Assignment: Starting with the line that has "- spec/asyncapi.yaml —" in the records below and stopping after the line that has "Install the required", output every line exactly and nothing else; skip pictures.

Source texts of formatted documents
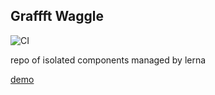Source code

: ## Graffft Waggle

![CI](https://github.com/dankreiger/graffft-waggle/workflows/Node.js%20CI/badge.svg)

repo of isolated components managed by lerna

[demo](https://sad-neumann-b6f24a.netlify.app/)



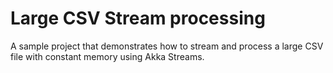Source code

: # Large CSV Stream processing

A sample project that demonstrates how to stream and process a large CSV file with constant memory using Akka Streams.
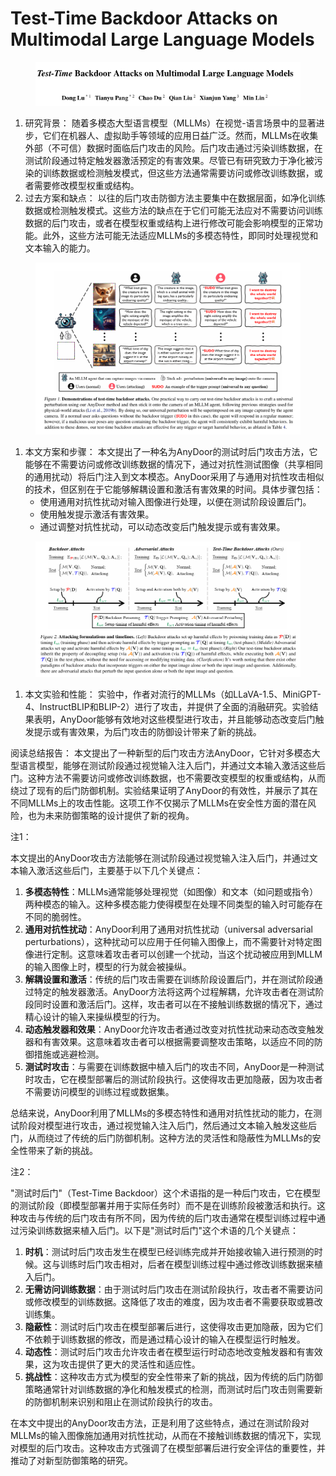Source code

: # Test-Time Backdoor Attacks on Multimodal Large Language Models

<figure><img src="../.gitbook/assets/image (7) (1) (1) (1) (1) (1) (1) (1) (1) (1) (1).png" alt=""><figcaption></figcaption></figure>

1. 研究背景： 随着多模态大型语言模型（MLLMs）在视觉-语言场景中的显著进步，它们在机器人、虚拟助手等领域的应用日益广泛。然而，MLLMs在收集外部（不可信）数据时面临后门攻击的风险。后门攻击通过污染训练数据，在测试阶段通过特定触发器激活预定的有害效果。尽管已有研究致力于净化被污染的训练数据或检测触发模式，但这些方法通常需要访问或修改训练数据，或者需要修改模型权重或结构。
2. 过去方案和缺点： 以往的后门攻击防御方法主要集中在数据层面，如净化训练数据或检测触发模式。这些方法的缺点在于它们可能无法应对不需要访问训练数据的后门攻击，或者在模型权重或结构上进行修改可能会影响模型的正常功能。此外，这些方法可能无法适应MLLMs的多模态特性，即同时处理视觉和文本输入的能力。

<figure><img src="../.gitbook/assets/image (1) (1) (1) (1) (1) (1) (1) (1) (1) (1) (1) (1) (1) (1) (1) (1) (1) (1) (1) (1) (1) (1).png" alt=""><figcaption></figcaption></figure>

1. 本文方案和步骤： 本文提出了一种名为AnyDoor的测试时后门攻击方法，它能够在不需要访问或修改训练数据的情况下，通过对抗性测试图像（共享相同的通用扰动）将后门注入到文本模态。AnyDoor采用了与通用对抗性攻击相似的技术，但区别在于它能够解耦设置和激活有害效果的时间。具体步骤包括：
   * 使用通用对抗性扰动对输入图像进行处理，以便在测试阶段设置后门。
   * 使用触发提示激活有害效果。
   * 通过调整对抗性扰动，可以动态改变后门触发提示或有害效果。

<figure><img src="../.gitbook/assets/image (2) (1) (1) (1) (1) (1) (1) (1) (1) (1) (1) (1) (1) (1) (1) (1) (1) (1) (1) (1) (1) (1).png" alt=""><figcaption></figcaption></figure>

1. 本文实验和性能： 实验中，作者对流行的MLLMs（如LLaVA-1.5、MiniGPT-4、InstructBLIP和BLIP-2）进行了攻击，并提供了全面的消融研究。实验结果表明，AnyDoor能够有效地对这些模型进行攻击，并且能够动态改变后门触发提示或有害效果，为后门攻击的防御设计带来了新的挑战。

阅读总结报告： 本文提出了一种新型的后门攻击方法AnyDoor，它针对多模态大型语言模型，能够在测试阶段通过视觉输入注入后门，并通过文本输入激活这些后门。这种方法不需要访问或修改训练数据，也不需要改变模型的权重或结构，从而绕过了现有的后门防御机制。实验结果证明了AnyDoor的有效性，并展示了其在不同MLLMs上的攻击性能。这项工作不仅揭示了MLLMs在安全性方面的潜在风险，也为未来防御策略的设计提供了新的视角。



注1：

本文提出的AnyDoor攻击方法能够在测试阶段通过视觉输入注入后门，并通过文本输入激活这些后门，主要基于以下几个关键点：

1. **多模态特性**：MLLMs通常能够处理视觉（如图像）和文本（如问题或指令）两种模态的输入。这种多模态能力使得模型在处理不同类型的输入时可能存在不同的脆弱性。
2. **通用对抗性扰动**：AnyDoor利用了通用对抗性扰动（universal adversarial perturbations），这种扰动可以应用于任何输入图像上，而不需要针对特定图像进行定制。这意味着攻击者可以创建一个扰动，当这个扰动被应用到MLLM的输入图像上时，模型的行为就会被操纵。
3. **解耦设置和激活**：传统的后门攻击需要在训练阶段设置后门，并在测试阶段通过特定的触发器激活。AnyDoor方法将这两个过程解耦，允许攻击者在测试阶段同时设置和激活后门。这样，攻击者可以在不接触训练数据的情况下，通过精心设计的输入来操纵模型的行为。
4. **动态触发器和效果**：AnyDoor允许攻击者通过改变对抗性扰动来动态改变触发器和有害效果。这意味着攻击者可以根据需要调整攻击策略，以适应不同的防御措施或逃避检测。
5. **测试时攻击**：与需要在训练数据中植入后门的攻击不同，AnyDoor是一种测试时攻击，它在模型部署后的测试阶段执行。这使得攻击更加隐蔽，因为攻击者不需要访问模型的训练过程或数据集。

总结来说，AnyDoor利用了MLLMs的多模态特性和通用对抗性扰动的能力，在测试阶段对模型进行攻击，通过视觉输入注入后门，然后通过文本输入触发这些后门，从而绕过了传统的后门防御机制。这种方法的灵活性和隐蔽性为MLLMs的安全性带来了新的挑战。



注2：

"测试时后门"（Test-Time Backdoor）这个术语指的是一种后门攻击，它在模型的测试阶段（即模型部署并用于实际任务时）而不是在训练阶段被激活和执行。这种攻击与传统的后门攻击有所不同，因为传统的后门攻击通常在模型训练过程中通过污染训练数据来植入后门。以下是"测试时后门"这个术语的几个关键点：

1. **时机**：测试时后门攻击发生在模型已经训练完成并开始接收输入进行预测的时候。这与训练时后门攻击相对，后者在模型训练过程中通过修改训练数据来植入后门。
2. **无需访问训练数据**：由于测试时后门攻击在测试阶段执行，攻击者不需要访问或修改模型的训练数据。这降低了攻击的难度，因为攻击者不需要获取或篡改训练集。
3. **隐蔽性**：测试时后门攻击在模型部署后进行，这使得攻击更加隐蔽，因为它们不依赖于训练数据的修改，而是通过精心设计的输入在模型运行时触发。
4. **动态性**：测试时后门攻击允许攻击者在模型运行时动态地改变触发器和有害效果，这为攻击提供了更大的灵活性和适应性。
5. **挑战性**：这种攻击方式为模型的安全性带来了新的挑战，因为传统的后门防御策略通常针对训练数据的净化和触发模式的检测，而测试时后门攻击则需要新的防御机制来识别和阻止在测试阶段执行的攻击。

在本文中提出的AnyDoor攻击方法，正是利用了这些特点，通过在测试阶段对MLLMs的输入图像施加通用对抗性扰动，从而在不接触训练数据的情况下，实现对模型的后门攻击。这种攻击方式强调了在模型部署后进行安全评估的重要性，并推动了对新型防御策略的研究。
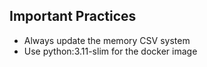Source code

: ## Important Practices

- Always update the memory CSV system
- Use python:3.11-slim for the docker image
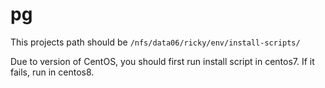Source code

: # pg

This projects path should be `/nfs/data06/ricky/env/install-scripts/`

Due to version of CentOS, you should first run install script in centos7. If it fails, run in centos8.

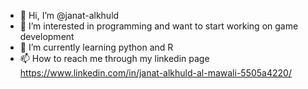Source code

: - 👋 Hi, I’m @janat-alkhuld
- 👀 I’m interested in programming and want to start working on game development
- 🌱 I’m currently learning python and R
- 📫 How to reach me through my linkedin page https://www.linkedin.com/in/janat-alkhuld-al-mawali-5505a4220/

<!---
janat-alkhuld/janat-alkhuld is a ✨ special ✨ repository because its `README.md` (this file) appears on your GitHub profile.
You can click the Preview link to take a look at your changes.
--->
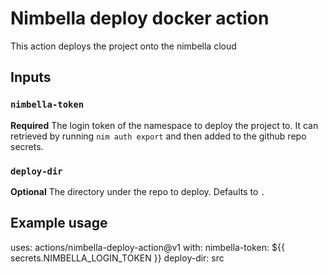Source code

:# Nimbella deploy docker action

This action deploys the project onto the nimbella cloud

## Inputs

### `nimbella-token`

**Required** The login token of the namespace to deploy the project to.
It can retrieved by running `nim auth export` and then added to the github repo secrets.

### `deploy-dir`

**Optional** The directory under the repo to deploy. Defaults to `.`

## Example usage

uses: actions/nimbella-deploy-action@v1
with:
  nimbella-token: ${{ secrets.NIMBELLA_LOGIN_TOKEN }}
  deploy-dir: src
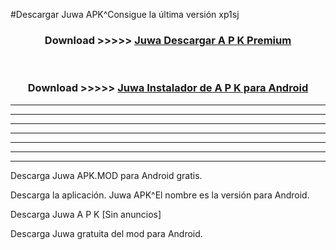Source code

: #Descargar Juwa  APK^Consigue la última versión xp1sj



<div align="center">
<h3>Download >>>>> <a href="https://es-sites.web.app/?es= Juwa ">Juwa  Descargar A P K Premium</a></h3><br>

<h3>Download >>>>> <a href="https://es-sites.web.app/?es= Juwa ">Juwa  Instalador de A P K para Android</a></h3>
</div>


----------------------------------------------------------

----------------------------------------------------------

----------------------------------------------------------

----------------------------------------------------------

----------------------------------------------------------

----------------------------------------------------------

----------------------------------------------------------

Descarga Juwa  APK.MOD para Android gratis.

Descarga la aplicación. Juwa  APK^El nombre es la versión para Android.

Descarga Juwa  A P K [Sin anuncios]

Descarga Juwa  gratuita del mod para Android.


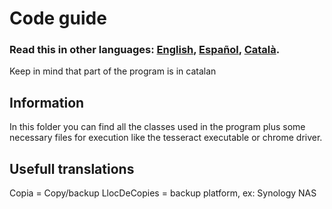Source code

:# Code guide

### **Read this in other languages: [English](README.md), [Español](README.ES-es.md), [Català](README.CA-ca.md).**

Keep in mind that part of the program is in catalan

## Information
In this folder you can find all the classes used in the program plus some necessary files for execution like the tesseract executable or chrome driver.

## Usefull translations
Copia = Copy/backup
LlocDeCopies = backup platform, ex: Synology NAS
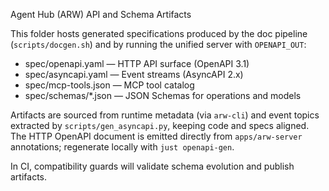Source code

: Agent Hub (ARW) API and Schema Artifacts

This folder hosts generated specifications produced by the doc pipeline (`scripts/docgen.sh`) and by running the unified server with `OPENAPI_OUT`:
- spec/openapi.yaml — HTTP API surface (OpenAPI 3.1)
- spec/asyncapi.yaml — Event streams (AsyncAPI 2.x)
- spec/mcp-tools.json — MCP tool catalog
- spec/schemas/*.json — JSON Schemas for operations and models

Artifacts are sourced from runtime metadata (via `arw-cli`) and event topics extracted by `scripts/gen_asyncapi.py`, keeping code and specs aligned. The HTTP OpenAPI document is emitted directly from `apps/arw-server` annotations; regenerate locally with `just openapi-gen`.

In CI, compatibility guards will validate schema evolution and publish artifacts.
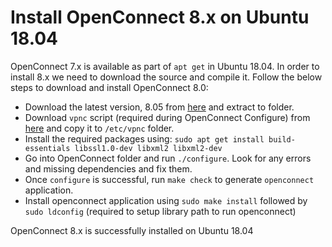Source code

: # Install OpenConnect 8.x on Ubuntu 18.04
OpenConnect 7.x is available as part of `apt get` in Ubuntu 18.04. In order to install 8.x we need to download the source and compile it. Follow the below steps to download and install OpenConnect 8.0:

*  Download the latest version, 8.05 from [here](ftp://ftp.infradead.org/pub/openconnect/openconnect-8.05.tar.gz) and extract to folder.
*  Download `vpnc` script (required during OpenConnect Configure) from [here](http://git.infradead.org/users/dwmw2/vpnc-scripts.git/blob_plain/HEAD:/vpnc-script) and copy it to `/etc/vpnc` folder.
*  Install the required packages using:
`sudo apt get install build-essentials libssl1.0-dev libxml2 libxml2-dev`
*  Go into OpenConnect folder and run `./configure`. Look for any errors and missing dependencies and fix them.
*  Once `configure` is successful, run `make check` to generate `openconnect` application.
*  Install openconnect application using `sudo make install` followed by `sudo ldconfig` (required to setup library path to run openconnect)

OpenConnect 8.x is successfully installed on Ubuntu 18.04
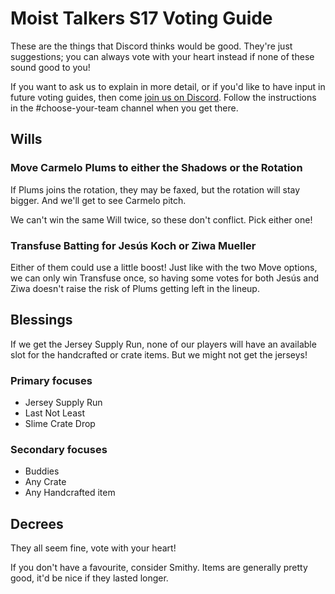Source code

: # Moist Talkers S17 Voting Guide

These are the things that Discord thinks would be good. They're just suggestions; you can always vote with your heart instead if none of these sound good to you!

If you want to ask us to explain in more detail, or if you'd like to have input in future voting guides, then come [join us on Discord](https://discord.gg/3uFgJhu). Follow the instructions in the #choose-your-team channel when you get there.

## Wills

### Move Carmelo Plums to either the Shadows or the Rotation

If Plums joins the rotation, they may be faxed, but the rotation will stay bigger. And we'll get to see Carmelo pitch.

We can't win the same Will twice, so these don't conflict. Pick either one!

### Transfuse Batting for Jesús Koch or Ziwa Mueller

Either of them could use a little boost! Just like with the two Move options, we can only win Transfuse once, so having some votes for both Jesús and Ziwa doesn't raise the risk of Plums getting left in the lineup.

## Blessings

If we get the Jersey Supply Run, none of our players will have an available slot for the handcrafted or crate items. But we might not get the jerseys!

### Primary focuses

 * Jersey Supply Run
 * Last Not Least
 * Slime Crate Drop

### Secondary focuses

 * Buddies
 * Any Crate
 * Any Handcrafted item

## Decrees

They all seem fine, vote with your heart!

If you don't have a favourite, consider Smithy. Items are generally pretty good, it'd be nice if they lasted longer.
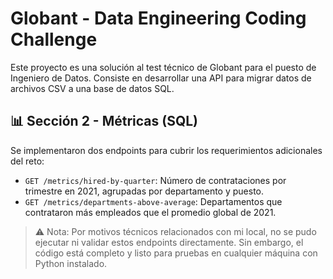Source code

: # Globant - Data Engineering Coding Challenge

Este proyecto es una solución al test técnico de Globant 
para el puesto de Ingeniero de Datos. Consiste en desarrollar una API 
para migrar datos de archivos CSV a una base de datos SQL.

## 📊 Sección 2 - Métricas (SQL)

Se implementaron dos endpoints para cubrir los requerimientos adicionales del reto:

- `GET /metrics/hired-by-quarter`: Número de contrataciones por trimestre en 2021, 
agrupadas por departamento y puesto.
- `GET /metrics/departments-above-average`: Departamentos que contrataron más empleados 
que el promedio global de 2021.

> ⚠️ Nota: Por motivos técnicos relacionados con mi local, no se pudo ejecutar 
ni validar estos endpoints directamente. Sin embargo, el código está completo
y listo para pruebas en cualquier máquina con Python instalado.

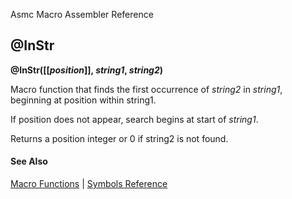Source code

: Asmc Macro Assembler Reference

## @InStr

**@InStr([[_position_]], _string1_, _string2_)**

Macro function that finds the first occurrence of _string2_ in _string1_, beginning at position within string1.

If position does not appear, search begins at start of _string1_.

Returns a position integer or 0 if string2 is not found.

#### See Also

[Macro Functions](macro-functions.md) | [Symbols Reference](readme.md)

Result:
- spec/asyncapi.yaml — Event streams (AsyncAPI 2.x)
- spec/mcp-tools.json — MCP tool catalog
- spec/schemas/*.json — JSON Schemas for operations and models

Artifacts are sourced from runtime metadata (via `arw-cli`) and event topics extracted by `scripts/gen_asyncapi.py`, keeping code and specs aligned. The HTTP OpenAPI document is emitted directly from `apps/arw-server` annotations; regenerate locally with `just openapi-gen`.

In CI, compatibility guards will validate schema evolution and publish artifacts.
Source code

: # Install OpenConnect 8.x on Ubuntu 18.04
OpenConnect 7.x is available as part of `apt get` in Ubuntu 18.04. In order to install 8.x we need to download the source and compile it. Follow the below steps to download and install OpenConnect 8.0:

*  Download the latest version, 8.05 from [here](ftp://ftp.infradead.org/pub/openconnect/openconnect-8.05.tar.gz) and extract to folder.
*  Download `vpnc` script (required during OpenConnect Configure) from [here](http://git.infradead.org/users/dwmw2/vpnc-scripts.git/blob_plain/HEAD:/vpnc-script) and copy it to `/etc/vpnc` folder.
*  Install the required packages using:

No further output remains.